SGP-fractievoorzitter Kees van der Staaij heeft gereageerd
op het artikel waarin ik een kritische vraag stelde bij het besluit van zijn
partij om te blijven onderhandelen met partijen die tegelijkertijd de vrijheid
van onderwijs drastisch inperken. Die reactie siert hem. Het is altijd goed
wanneer een politiek leider de moed heeft keuzes en koerswijzigingen te
verantwoorden. Alleen is die verantwoording tot nog toe wat halfslachtig.
In een poging het dierbare begrip ‘fijngevoeligheid’ opnieuw
te definiëren herinnerde hij de lezers fijntjes aan mijn verleden vrijages met
het conservatisme (klaarblijkelijk in de hoop dat zij een serieus stuk dan niet
al te serieus zouden nemen) om daarna te concluderen dat ‘mijn politieke
positiekeus een andere is dan die van de SGP’. Dat hij mij (niet meer dan een
verweesde CHU’er) persoonlijk de maat neemt, laat ik aan hem. Als Van der
Staaij tegenwoordig veelvuldig van de vrijheid van godsdienst rept, herinner ik
hem toch ook niet aan zijn bewonderende doctoraalscriptie over de theocraat
Bilderdijk? Als de SGPJ zich van het conservatisme distantieert, herinner ik ze
toch ook niet aan de jaarrede van Van der Vlies waarin hij dat conservatisme
omhelsde? Maar Van der Staaij’s conclusie is in dit geval juist: ik kies een andere
politieke positie. Maar om een andere reden dan hij aangeeft.

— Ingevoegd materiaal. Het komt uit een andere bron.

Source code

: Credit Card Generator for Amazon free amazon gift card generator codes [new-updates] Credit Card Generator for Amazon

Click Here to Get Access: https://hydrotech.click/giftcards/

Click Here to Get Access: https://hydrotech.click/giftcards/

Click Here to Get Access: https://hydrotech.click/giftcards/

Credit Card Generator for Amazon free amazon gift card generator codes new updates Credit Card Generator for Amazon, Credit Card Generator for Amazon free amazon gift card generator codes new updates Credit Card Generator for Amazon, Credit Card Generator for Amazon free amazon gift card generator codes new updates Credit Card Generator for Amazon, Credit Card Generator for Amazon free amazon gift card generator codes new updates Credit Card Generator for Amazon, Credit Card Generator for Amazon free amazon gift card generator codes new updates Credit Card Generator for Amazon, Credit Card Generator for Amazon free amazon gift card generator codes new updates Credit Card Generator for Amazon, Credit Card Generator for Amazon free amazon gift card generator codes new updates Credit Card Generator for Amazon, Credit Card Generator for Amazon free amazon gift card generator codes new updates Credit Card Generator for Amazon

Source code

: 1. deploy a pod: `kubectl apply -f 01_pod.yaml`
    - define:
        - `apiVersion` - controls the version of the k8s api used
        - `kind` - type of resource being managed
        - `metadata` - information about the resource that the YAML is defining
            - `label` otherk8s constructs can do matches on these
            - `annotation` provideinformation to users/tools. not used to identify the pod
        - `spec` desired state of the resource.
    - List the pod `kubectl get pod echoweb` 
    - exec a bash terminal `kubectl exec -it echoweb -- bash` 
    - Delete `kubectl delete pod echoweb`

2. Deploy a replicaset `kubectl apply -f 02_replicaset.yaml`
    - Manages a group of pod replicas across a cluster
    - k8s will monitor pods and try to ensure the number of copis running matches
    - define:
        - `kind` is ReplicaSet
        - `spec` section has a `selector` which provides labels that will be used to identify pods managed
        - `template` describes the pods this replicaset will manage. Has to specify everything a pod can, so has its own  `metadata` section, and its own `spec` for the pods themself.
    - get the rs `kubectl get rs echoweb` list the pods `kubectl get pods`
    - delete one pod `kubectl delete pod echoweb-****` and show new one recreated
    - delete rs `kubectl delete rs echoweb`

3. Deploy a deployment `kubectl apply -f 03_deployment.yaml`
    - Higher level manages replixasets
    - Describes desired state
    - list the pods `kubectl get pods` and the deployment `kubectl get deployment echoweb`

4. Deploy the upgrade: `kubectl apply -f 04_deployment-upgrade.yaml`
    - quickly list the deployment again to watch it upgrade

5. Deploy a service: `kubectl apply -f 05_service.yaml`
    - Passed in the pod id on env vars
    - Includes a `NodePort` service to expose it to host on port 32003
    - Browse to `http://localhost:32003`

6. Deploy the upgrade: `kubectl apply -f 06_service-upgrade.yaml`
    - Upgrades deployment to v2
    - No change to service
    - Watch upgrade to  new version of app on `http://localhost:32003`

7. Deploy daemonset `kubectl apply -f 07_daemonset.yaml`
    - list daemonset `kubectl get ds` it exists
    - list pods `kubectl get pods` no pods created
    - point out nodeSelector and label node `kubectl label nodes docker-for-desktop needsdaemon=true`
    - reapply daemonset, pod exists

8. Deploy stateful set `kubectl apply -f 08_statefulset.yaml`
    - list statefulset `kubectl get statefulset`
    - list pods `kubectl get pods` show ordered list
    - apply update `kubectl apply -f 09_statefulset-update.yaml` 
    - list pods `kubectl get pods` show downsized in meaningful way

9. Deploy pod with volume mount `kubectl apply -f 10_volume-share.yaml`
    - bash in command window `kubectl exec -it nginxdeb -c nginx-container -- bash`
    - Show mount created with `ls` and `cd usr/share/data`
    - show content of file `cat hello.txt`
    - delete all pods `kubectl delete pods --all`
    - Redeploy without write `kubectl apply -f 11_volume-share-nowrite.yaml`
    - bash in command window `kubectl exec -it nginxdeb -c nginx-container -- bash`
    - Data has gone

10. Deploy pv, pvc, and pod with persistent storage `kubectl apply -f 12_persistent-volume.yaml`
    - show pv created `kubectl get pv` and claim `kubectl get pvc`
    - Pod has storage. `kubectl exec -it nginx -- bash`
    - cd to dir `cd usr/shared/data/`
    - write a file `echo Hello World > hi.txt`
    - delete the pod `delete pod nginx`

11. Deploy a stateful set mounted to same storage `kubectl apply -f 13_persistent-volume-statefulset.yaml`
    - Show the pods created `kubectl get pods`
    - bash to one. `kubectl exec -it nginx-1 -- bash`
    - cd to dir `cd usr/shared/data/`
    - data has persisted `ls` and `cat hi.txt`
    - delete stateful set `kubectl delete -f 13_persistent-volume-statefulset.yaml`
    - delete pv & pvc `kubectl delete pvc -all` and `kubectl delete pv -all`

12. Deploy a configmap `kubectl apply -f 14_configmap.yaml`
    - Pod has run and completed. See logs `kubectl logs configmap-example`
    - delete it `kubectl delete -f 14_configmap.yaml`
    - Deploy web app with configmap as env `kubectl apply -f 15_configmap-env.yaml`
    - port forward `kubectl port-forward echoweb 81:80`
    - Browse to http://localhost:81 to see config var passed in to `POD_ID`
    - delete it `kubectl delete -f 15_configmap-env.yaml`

Het hele betoog van Van der Staaij komt erop neer dat
doelmatigheid belangrijker is dan principes. Het is zoals een hoofdbestuurslid
van de SGP mij zaterdag mailde: ‘Er zijn nog hogere belangen dan we (als
SGP’ers) gewend zijn. Voorkomen van de chaos is ook een politiek doel.
Weliswaar hebben SGP’ers dat nooit hoog in het vaandel gehad, maar vandaag de
dag hoor je het bijna onbeschroomd gebruiken.’ Van der Staaij onderbouwt zijn doelmatige
keuze voor het ten koste van alles voorkomen van chaos met een verwijzing naar
een tekst uit Jeremia: ‘in de vrede van de stad zult gij vrede hebben’.
In de huidige situatie zeg ik: de keuze van de Tweede Kamer
om de vrijheid van onderwijs in te perken door het instellingen als
reformatorische scholen onmogelijk te maken homoseksuele leerkrachten te weren
of te ontslaan (en dus onvoorwaardelijke loyaliteit qua belijdenis en
levensstijl met de grondslag van die instellingen te eisen) is zo’n pijnlijke
belediging dat je daarna niet meer gewoon weer met die partijen aan tafel kunt
gaan zitten om ze aan een politieke meerderheid te helpen en zo hun politieke
leven te redden. Er zijn grenzen. En het is goed die op uitgelezen momenten
duidelijk te markeren. Wie dat niet doet, vergeet waarom christelijke politiek
is ontstaan, en doet afbreuk aan de geloofwaardigheid van die politiek.
Van der Staaij daarentegen typeert zo’n markering als een ‘botte’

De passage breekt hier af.